| Stored data entries |
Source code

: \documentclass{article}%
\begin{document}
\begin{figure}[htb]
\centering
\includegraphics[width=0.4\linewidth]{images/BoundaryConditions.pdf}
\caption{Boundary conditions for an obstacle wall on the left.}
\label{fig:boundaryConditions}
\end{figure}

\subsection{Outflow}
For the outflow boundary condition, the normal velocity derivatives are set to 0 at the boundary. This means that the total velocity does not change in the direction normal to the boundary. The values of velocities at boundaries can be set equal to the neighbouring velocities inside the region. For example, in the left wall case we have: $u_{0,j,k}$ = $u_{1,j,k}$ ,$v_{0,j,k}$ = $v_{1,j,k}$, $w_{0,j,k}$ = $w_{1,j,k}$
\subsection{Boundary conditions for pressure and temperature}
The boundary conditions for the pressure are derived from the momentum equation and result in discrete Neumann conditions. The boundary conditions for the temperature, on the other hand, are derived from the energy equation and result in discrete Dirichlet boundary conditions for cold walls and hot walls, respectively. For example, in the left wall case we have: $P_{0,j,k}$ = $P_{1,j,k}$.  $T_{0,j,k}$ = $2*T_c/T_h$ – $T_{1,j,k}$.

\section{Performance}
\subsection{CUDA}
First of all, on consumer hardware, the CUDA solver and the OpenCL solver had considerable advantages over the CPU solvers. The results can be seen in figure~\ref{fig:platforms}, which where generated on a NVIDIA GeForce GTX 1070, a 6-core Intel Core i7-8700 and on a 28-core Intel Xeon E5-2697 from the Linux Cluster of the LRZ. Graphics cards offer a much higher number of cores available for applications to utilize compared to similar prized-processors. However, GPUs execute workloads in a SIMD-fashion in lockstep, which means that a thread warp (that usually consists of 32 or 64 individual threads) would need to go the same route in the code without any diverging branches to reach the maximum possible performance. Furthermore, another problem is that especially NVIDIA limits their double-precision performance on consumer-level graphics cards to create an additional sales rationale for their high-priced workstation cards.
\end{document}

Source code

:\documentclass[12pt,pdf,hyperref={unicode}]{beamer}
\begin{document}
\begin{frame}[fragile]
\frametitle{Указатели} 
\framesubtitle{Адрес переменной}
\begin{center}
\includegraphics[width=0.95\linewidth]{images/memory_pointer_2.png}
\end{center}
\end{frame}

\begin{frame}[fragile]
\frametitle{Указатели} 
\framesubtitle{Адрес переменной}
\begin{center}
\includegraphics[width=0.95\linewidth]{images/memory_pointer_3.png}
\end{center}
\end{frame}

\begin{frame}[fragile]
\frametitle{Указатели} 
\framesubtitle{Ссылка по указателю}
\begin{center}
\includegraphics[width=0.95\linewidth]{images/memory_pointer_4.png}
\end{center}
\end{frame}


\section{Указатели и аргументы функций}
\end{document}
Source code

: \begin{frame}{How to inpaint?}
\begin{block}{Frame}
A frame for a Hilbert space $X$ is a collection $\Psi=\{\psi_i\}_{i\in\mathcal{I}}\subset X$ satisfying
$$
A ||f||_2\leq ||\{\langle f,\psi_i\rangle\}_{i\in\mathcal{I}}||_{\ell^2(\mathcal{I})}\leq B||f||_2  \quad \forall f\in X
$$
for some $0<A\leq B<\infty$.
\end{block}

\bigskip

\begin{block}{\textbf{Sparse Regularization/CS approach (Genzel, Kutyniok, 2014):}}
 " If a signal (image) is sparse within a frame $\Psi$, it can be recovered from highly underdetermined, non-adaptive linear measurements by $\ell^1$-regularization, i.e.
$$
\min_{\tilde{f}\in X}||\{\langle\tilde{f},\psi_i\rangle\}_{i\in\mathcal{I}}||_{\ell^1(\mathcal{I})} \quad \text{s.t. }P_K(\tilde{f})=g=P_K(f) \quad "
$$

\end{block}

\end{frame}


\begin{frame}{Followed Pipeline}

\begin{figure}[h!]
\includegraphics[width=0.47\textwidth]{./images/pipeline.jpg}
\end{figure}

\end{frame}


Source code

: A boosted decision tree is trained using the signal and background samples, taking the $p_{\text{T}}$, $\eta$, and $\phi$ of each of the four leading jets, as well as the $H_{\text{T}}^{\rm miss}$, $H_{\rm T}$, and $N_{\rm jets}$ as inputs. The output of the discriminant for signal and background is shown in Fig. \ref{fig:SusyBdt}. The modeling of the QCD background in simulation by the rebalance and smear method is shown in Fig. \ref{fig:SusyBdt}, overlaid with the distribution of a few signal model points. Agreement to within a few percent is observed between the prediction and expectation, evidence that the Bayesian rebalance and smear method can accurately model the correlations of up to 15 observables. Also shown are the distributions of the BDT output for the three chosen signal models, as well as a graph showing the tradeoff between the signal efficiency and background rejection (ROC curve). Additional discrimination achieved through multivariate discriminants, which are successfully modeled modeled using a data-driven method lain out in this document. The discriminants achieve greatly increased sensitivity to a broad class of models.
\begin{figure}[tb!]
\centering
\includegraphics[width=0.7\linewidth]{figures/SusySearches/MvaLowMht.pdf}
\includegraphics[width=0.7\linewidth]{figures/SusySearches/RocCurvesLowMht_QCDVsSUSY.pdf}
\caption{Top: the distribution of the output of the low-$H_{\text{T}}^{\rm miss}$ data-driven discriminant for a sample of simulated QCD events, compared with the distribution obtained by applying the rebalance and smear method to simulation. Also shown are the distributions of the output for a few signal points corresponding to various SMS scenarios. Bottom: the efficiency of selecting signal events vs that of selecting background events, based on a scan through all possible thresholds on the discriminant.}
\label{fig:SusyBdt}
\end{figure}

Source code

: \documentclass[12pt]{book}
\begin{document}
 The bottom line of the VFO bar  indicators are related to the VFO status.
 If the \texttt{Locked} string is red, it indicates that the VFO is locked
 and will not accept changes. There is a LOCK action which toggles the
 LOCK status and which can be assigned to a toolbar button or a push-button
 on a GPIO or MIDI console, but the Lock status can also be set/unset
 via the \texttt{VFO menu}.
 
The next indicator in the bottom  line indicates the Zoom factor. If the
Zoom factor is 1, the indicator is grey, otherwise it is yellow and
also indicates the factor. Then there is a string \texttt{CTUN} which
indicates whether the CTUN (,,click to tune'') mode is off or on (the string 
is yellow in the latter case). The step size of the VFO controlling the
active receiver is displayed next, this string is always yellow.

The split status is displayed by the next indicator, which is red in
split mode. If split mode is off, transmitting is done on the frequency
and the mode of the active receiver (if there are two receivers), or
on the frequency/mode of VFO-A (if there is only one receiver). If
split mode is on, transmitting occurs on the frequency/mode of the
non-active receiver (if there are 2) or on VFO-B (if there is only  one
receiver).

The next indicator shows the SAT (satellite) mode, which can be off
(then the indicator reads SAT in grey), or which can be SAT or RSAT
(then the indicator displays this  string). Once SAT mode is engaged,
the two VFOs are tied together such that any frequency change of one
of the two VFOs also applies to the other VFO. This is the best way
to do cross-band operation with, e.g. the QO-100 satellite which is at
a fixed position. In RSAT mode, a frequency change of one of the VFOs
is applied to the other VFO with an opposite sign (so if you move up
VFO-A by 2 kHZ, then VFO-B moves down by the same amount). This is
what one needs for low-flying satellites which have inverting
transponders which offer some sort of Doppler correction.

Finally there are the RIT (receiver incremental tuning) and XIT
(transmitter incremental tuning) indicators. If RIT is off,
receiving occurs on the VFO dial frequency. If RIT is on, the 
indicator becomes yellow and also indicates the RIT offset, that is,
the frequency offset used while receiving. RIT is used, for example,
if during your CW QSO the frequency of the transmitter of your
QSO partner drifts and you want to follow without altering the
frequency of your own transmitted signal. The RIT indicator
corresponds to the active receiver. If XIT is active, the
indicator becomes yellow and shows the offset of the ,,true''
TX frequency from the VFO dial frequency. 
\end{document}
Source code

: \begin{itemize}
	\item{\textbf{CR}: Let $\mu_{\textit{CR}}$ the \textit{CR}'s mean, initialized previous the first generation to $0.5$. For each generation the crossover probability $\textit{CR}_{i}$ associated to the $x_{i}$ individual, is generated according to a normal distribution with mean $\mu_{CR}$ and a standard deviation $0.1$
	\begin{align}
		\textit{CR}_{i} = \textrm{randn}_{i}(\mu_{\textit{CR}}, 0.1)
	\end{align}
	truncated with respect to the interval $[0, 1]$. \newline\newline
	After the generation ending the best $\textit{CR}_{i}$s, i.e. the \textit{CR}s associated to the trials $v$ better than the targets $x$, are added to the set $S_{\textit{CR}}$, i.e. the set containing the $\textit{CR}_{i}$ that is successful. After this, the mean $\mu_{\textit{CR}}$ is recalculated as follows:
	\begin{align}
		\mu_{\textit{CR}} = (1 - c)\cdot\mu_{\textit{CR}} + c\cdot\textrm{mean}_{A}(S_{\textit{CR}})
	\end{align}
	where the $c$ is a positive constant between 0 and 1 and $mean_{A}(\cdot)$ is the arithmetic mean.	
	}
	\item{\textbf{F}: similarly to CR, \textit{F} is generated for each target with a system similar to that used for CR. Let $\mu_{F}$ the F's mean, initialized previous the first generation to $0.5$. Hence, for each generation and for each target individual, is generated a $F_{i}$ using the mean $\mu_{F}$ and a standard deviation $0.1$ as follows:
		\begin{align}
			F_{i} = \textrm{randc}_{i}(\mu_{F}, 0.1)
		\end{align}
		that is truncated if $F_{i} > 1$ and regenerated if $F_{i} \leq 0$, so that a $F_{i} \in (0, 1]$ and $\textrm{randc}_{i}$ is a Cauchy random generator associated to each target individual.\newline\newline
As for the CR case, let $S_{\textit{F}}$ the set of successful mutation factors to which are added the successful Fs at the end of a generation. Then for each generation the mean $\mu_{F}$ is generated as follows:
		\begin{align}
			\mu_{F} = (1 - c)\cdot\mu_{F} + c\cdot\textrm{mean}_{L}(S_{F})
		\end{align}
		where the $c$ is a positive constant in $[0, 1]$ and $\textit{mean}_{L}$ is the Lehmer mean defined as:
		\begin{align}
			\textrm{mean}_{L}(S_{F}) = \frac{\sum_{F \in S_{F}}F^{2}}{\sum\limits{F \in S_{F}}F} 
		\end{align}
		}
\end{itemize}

| Task details |
Find every line in the records above that holds the word "textrm", and copy each one.

| Reply to the exercise |
		\textit{CR}_{i} = \textrm{randn}_{i}(\mu_{\textit{CR}}, 0.1)
		\mu_{\textit{CR}} = (1 - c)\cdot\mu_{\textit{CR}} + c\cdot\textrm{mean}_{A}(S_{\textit{CR}})
			F_{i} = \textrm{randc}_{i}(\mu_{F}, 0.1)
		that is truncated if $F_{i} > 1$ and regenerated if $F_{i} \leq 0$, so that a $F_{i} \in (0, 1]$ and $\textrm{randc}_{i}$ is a Cauchy random generator associated to each target individual.\newline\newline
			\mu_{F} = (1 - c)\cdot\mu_{F} + c\cdot\textrm{mean}_{L}(S_{F})
			\textrm{mean}_{L}(S_{F}) = \frac{\sum_{F \in S_{F}}F^{2}}{\sum\limits{F \in S_{F}}F} 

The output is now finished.